Case 3：当 a<=c&&b<=c 时

平方项很麻烦，但因为有 \(x^2=2\frac{x(x+1)}{2}-x\)，所以我们转换一下。

\[\begin{alignat*}{10000} h(a,b,c,n)&=\sum\limits_{i=0}^{n}\lfloor\frac{ai+b}{c}\rfloor^2\\ &=\sum\limits_{i=0}^{n}(2\sum\limits_{j=1}^{\lfloor\frac{ai+b}{c}\rfloor}j-\lfloor\frac{ai+b}{c}\rfloor)\\ &=2\sum\limits_{i=0}^{n}\sum\limits_{j=0}^{\lfloor\frac{ai+b}{c}\rfloor-1}(j+1)-f(a,b,c,n)\\ &=2\sum\limits_{j=0}^{\lfloor\frac{an+b}{c}\rfloor-1}(j+1)\sum\limits_{i=0}^{n}[j<\lfloor\frac{ai+b}{c}\rfloor]-f(a,b,c,n) \end{alignat*} \]

与推 \(g\) 时一样，令 \(m=\lfloor\frac{an-b}{c}\rfloor,t=\lfloor\frac{jc+c-b-1}{a}\rfloor\)，再次利用推导 \(f\) 时的结论继续推导。

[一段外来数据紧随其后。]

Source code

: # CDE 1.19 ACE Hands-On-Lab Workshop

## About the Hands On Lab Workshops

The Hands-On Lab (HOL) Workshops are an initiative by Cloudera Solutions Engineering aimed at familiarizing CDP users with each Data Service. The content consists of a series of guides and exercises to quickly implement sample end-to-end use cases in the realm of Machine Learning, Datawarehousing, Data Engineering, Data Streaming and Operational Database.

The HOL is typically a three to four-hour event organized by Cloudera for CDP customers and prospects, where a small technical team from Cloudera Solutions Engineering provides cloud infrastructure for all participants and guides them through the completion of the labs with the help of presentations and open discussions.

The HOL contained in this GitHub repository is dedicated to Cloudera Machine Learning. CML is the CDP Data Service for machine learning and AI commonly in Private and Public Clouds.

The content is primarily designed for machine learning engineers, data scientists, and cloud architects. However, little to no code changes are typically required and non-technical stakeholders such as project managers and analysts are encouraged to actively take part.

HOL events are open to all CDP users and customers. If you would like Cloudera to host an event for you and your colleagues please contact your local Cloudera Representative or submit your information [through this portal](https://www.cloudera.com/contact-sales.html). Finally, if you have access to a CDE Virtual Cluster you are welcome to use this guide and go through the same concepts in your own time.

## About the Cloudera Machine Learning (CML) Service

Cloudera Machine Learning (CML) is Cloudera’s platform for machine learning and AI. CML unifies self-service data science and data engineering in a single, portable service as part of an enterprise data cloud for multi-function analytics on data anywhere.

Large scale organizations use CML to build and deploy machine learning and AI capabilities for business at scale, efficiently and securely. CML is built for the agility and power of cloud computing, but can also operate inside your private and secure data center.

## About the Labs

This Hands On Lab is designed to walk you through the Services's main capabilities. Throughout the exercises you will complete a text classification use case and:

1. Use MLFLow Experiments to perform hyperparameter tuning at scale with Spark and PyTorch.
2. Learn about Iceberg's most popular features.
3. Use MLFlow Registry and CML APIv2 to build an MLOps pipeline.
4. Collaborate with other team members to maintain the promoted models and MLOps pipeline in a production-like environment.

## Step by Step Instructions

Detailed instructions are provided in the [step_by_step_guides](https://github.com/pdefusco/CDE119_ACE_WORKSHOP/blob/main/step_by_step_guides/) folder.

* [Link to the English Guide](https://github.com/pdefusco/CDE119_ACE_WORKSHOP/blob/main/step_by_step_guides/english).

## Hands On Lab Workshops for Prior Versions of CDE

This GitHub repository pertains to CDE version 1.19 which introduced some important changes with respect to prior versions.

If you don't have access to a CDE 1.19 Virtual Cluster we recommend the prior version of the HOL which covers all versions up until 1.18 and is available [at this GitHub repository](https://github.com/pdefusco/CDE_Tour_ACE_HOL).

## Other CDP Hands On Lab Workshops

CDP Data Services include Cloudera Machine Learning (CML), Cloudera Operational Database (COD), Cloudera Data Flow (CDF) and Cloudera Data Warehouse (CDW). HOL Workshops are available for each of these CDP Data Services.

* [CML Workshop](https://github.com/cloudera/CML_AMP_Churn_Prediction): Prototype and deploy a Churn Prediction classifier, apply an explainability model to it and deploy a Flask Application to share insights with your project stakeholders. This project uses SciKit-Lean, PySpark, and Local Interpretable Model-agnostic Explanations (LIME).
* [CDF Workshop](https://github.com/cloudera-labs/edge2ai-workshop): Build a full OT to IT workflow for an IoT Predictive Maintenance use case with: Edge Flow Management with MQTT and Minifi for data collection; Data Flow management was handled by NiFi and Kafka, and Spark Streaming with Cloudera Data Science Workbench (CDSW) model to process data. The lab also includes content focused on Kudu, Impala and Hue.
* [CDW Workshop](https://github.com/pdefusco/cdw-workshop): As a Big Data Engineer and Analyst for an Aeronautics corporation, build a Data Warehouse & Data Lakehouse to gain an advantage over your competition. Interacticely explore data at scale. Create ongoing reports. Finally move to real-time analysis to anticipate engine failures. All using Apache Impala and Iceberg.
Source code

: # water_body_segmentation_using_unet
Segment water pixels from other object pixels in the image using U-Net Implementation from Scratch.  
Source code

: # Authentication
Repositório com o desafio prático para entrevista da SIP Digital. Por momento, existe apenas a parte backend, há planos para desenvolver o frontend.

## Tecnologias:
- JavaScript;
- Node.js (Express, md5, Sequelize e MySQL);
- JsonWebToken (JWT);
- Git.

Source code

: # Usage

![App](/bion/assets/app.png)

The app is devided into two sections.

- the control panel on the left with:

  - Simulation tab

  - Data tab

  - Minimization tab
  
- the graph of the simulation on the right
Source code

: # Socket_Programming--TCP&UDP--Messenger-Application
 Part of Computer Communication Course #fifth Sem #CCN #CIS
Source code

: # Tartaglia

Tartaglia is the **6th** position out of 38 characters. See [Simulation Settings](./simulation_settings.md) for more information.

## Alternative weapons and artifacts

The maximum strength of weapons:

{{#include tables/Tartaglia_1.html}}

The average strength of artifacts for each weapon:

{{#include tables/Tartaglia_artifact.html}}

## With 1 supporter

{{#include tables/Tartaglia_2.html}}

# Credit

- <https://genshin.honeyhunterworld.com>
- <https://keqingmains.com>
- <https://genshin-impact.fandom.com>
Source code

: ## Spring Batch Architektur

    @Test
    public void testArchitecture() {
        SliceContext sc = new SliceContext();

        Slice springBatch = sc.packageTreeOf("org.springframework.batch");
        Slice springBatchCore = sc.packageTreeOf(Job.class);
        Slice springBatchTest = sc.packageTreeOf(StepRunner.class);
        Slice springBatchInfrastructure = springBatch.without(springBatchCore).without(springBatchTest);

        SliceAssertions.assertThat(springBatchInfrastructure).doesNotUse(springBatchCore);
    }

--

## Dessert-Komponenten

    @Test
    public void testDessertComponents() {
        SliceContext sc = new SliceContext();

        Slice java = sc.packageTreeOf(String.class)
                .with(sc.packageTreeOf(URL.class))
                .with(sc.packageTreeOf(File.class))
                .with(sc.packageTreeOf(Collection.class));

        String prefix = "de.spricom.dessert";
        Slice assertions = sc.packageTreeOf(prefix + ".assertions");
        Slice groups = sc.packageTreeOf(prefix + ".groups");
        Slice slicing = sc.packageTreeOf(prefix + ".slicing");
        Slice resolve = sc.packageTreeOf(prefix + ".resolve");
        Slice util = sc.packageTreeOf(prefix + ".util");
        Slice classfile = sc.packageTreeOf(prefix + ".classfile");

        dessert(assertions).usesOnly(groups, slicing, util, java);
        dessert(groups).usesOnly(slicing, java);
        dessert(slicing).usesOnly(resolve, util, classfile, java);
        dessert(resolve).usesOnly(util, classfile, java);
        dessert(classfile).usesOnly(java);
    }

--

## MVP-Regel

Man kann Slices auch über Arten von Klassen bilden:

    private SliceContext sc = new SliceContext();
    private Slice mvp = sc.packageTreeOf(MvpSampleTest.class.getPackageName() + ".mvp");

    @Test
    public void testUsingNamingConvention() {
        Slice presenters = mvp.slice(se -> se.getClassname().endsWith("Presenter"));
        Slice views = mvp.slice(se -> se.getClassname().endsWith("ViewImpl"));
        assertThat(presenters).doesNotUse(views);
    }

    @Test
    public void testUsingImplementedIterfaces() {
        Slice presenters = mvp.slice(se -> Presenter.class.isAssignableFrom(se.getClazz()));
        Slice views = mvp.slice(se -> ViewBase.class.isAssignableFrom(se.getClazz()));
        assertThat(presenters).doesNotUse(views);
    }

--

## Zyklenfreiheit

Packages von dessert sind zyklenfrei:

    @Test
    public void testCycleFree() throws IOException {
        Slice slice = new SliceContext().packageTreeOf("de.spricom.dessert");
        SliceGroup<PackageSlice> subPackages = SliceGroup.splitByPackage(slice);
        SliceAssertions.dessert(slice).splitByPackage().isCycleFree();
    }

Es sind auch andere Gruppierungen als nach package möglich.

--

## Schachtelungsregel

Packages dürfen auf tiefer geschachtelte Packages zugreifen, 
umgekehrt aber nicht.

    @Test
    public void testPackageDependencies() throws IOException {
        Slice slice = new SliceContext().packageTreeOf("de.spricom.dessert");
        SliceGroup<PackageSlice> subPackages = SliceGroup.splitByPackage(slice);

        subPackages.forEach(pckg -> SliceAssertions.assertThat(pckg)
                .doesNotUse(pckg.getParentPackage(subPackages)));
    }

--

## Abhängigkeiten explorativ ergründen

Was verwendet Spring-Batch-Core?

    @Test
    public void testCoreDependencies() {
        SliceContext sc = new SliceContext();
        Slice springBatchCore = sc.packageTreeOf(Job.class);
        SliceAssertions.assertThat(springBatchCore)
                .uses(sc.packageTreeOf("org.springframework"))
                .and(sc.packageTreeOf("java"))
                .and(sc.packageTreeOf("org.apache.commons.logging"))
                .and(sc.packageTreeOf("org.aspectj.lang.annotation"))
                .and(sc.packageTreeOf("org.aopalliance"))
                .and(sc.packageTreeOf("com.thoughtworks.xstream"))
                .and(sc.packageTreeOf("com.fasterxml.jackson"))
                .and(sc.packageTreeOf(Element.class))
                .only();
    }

\[\begin{alignat*}{10000} h(a,b,c,n)&=2\sum\limits_{j=0}^{m-1}(j+1)\sum\limits_{i=0}^{n}[j<\lfloor\frac{ai+b}{c}\rfloor]-f(a,b,c,n)\\ &=2\sum\limits_{j=0}^{m-1}(j+1)\sum\limits_{i=0}^{n}[i>t]-f(a,b,c,n)\\ &=2\sum\limits_{j=0}^{m-1}(j+1)(n-t)-f(a,b,c,n)\\ &=2\sum\limits_{j=0}^{m-1}((j+1)n-jt-t)-f(a,b,c,n)\\ &=nm(m+1)-2g(c,c-b-1,a,m-1)-2f(c,c-b-1,a,m-1)-f(a,b,c,n) \end{alignat*} \]

总结

\[h(a,b,c,n)= \left\{ \begin{array}{**lr**} s0(n)\lfloor\frac{b}{c}\rfloor^2 & a=0\\ h(a\bmod c,b\bmod c,c,n)\\ +2\lfloor\frac{a}{c}\rfloor g(a\bmod c,b\bmod c,c,n)+2\lfloor\frac{b}{c}\rfloor f(a\bmod c,b\bmod c,c,n)\\ +s2(n)\lfloor\frac{a}{c}\rfloor^2+s1(n)\lfloor\frac{a}{c}\rfloor\lfloor\frac{b}{c}\rfloor+s0(n)\lfloor\frac{b}{c}\rfloor^2 & a>c \vee b>c\\ nm(m+1)-2g(c,c-b-1,a,m-1)-2f(c,c-b-1,a,m-1)-f(a,b,c,n) & otherwise\\ \end{array} \right. \]